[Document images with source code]
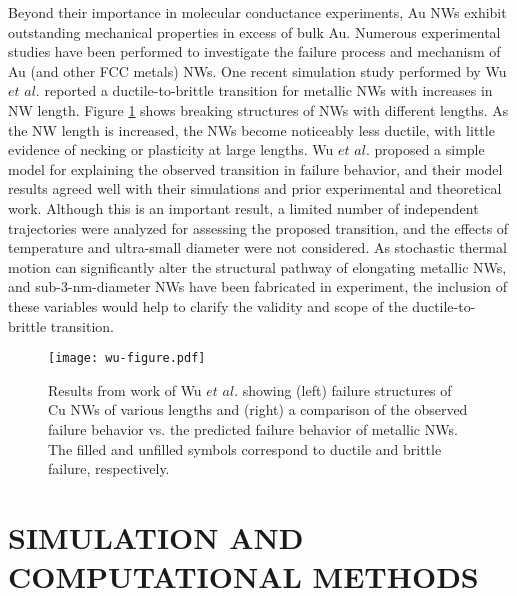 \documentclass[10pt]{report}  %
\begin{document}
Beyond their importance in molecular conductance experiments, Au NWs exhibit outstanding mechanical properties in excess of bulk Au. \cite{Seo:2011} Numerous experimental studies \cite{Richter:2009,Seo:2011,Yue:2011,Yue:2012} have been performed to investigate the failure process and mechanism of Au (and other FCC metals) NWs. One recent simulation study performed by Wu $et$ $al.$ \cite{Wu:2012} reported a ductile-to-brittle transition for metallic NWs with increases in NW length. Figure \ref{fig:wu-figure} shows breaking structures of NWs with different lengths. As the NW length is increased, the NWs become noticeably less ductile, with little evidence of necking or plasticity at large lengths. Wu $et$ $al.$ \cite{Wu:2012} proposed a simple model for explaining the observed transition in failure behavior, and their model results agreed well with their simulations and prior experimental and theoretical work. Although this is an important result, a limited number of independent trajectories were analyzed for assessing the proposed transition, and the effects of temperature and ultra-small diameter were not considered. As stochastic thermal motion can significantly alter the structural pathway of elongating metallic NWs, \cite{Pu:2008,French:2011,Iacovella:2011} and sub-3-nm-diameter NWs have been fabricated in experiment,\cite{Oshima:2003,Lu:2010} the inclusion of these variables would help to clarify the validity and scope of the ductile-to-brittle transition.  

%
% 
%
\begin{figure}[t!]
	\centering
	\texttt{[image: wu-figure.pdf]}
	\caption{Results from work of Wu $et$ $al.$ \protect\cite{Wu:2012} showing (left) failure structures of Cu NWs of various lengths and (right) a comparison of the observed failure behavior vs. the predicted failure behavior of metallic NWs. The filled and unfilled symbols correspond to ductile and brittle failure, respectively.   }
	\label{fig:wu-figure}
\end{figure}   

 


%
%
%
%
\chapter{SIMULATION AND COMPUTATIONAL METHODS}
\end{document}

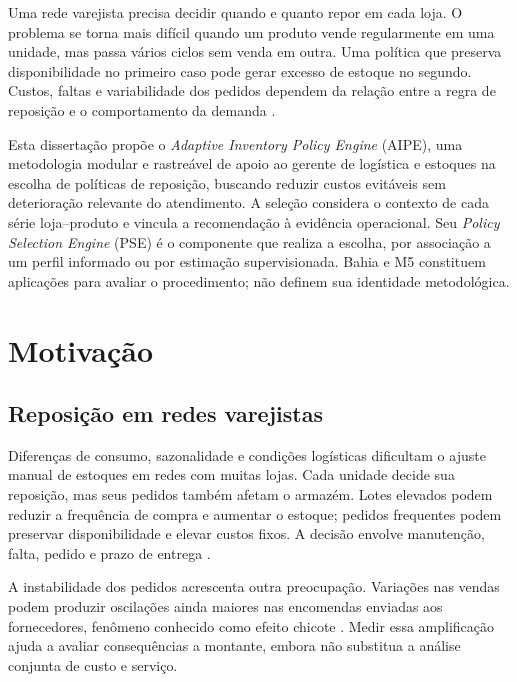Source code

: 
Uma rede varejista precisa decidir quando e quanto repor em cada loja. O problema se torna mais difícil quando um produto vende regularmente em uma unidade, mas passa vários ciclos sem venda em outra. Uma política que preserva disponibilidade no primeiro caso pode gerar excesso de estoque no segundo. Custos, faltas e variabilidade dos pedidos dependem da relação entre a regra de reposição e o comportamento da demanda \citep{Axsater2006InventoryControl,Syntetos2005Categorization}.

Esta dissertação propõe o \textit{Adaptive Inventory Policy Engine} (AIPE), uma metodologia modular e rastreável de apoio ao gerente de logística e estoques na escolha de políticas de reposição, buscando reduzir custos evitáveis sem deterioração relevante do atendimento. A seleção considera o contexto de cada série loja--produto e vincula a recomendação à evidência operacional. Seu \textit{Policy Selection Engine} (PSE) é o componente que realiza a escolha, por associação a um perfil informado ou por estimação supervisionada. Bahia e M5 constituem aplicações para avaliar o procedimento; não definem sua identidade metodológica.

\section{Motivação}

\subsection{Reposição em redes varejistas}

Diferenças de consumo, sazonalidade e condições logísticas dificultam o ajuste manual de estoques em redes com muitas lojas. Cada unidade decide sua reposição, mas seus pedidos também afetam o armazém. Lotes elevados podem reduzir a frequência de compra e aumentar o estoque; pedidos frequentes podem preservar disponibilidade e elevar custos fixos. A decisão envolve manutenção, falta, pedido e prazo de entrega \citep{Axsater2006InventoryControl,Zipkin2000FoundationsInventory}.

A instabilidade dos pedidos acrescenta outra preocupação. Variações nas vendas podem produzir oscilações ainda maiores nas encomendas enviadas aos fornecedores, fenômeno conhecido como efeito chicote \citep{LeePadmanabhanWhang1997Bullwhip}. Medir essa amplificação ajuda a avaliar consequências a montante, embora não substitua a análise conjunta de custo e serviço.

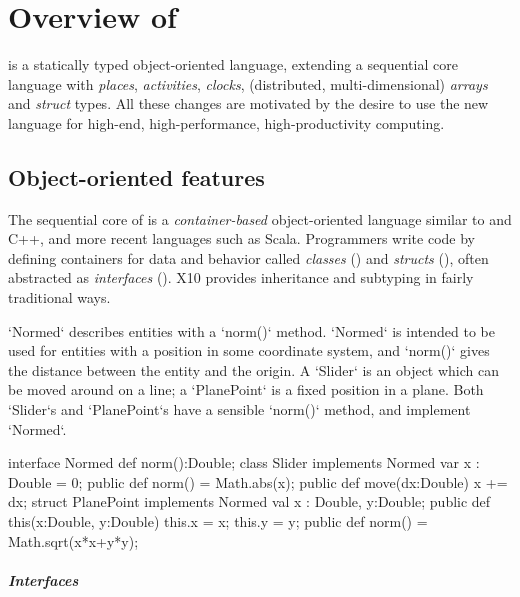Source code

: \chapter{Overview of \Xten}

\Xten{} is a statically typed object-oriented language, extending a sequential
core language with \emph{places}, \emph{activities}, \emph{clocks},
(distributed, multi-dimensional) \emph{arrays} and \emph{struct} types. All
these changes are motivated by the desire to use the new language for
high-end, high-performance, high-productivity computing.

\section{Object-oriented features}

The sequential core of \Xten{} is a {\em container-based} object-oriented language
similar to \java{} and C++, and more recent languages such as Scala.  
Programmers write \Xten{} code by defining containers for data and behavior
called 
\emph{classes}
() and
\emph{structs}
(), 
often abstracted as 
\emph{interfaces}
().
X10 provides inheritance and subtyping in fairly traditional ways. 

\begin{ex}

\xcd`Normed` describes entities with a \xcd`norm()` method. \xcd`Normed` is
intended to be used for entities with a position in some coordinate system,
and \xcd`norm()` gives the distance between the entity and the origin. A
\xcd`Slider` is an object which can be moved around on a line; a
\xcd`PlanePoint` is a fixed position in a plane. Both \xcd`Slider`s and
\xcd`PlanePoint`s have a sensible \xcd`norm()` method, and implement
\xcd`Normed`.

\begin{xten}
interface Normed {
  def norm():Double;
}
class Slider implements Normed {
  var x : Double = 0;
  public def norm() = Math.abs(x);
  public def move(dx:Double) { x += dx; }
}
struct PlanePoint implements Normed {
  val x : Double, y:Double;
  public def this(x:Double, y:Double) {
    this.x = x; this.y = y;
  }
  public def norm() = Math.sqrt(x*x+y*y);
}
\end{xten}
%
\end{ex}

\paragraph{Interfaces}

▶ **Activity**:
Render the records above word for word and leave the pictures out.

▶ **Answer to this task**:
 \documentclass[10pt]{report}  %
\begin{document}
Beyond their importance in molecular conductance experiments, Au NWs exhibit outstanding mechanical properties in excess of bulk Au. \cite{Seo:2011} Numerous experimental studies \cite{Richter:2009,Seo:2011,Yue:2011,Yue:2012} have been performed to investigate the failure process and mechanism of Au (and other FCC metals) NWs. One recent simulation study performed by Wu $et$ $al.$ \cite{Wu:2012} reported a ductile-to-brittle transition for metallic NWs with increases in NW length. Figure \ref{fig:wu-figure} shows breaking structures of NWs with different lengths. As the NW length is increased, the NWs become noticeably less ductile, with little evidence of necking or plasticity at large lengths. Wu $et$ $al.$ \cite{Wu:2012} proposed a simple model for explaining the observed transition in failure behavior, and their model results agreed well with their simulations and prior experimental and theoretical work. Although this is an important result, a limited number of independent trajectories were analyzed for assessing the proposed transition, and the effects of temperature and ultra-small diameter were not considered. As stochastic thermal motion can significantly alter the structural pathway of elongating metallic NWs, \cite{Pu:2008,French:2011,Iacovella:2011} and sub-3-nm-diameter NWs have been fabricated in experiment,\cite{Oshima:2003,Lu:2010} the inclusion of these variables would help to clarify the validity and scope of the ductile-to-brittle transition.  

%
% 
%
\begin{figure}[t!]
	\centering
	\texttt{[image: wu-figure.pdf]}
	\caption{Results from work of Wu $et$ $al.$ \protect\cite{Wu:2012} showing (left) failure structures of Cu NWs of various lengths and (right) a comparison of the observed failure behavior vs. the predicted failure behavior of metallic NWs. The filled and unfilled symbols correspond to ductile and brittle failure, respectively.   }
	\label{fig:wu-figure}
\end{figure}   

 


%
%
%
%
\chapter{SIMULATION AND COMPUTATIONAL METHODS}
\end{document}

Source code

: 
Uma rede varejista precisa decidir quando e quanto repor em cada loja. O problema se torna mais difícil quando um produto vende regularmente em uma unidade, mas passa vários ciclos sem venda em outra. Uma política que preserva disponibilidade no primeiro caso pode gerar excesso de estoque no segundo. Custos, faltas e variabilidade dos pedidos dependem da relação entre a regra de reposição e o comportamento da demanda \citep{Axsater2006InventoryControl,Syntetos2005Categorization}.

Esta dissertação propõe o \textit{Adaptive Inventory Policy Engine} (AIPE), uma metodologia modular e rastreável de apoio ao gerente de logística e estoques na escolha de políticas de reposição, buscando reduzir custos evitáveis sem deterioração relevante do atendimento. A seleção considera o contexto de cada série loja--produto e vincula a recomendação à evidência operacional. Seu \textit{Policy Selection Engine} (PSE) é o componente que realiza a escolha, por associação a um perfil informado ou por estimação supervisionada. Bahia e M5 constituem aplicações para avaliar o procedimento; não definem sua identidade metodológica.

\section{Motivação}

\subsection{Reposição em redes varejistas}

Diferenças de consumo, sazonalidade e condições logísticas dificultam o ajuste manual de estoques em redes com muitas lojas. Cada unidade decide sua reposição, mas seus pedidos também afetam o armazém. Lotes elevados podem reduzir a frequência de compra e aumentar o estoque; pedidos frequentes podem preservar disponibilidade e elevar custos fixos. A decisão envolve manutenção, falta, pedido e prazo de entrega \citep{Axsater2006InventoryControl,Zipkin2000FoundationsInventory}.

A instabilidade dos pedidos acrescenta outra preocupação. Variações nas vendas podem produzir oscilações ainda maiores nas encomendas enviadas aos fornecedores, fenômeno conhecido como efeito chicote \citep{LeePadmanabhanWhang1997Bullwhip}. Medir essa amplificação ajuda a avaliar consequências a montante, embora não substitua a análise conjunta de custo e serviço.

Source code

: \chapter{Overview of \Xten}

\Xten{} is a statically typed object-oriented language, extending a sequential
core language with \emph{places}, \emph{activities}, \emph{clocks},
(distributed, multi-dimensional) \emph{arrays} and \emph{struct} types. All
these changes are motivated by the desire to use the new language for
high-end, high-performance, high-productivity computing.

\section{Object-oriented features}

The sequential core of \Xten{} is a {\em container-based} object-oriented language
similar to \java{} and C++, and more recent languages such as Scala.  
Programmers write \Xten{} code by defining containers for data and behavior
called 
\emph{classes}
() and
\emph{structs}
(), 
often abstracted as 
\emph{interfaces}
().
X10 provides inheritance and subtyping in fairly traditional ways. 

\begin{ex}

\xcd`Normed` describes entities with a \xcd`norm()` method. \xcd`Normed` is
intended to be used for entities with a position in some coordinate system,
and \xcd`norm()` gives the distance between the entity and the origin. A
\xcd`Slider` is an object which can be moved around on a line; a
\xcd`PlanePoint` is a fixed position in a plane. Both \xcd`Slider`s and
\xcd`PlanePoint`s have a sensible \xcd`norm()` method, and implement
\xcd`Normed`.

\begin{xten}
interface Normed {
  def norm():Double;
}
class Slider implements Normed {
  var x : Double = 0;
  public def norm() = Math.abs(x);
  public def move(dx:Double) { x += dx; }
}
struct PlanePoint implements Normed {
  val x : Double, y:Double;
  public def this(x:Double, y:Double) {
    this.x = x; this.y = y;
  }
  public def norm() = Math.sqrt(x*x+y*y);
}
\end{xten}
%
\end{ex}

\paragraph{Interfaces}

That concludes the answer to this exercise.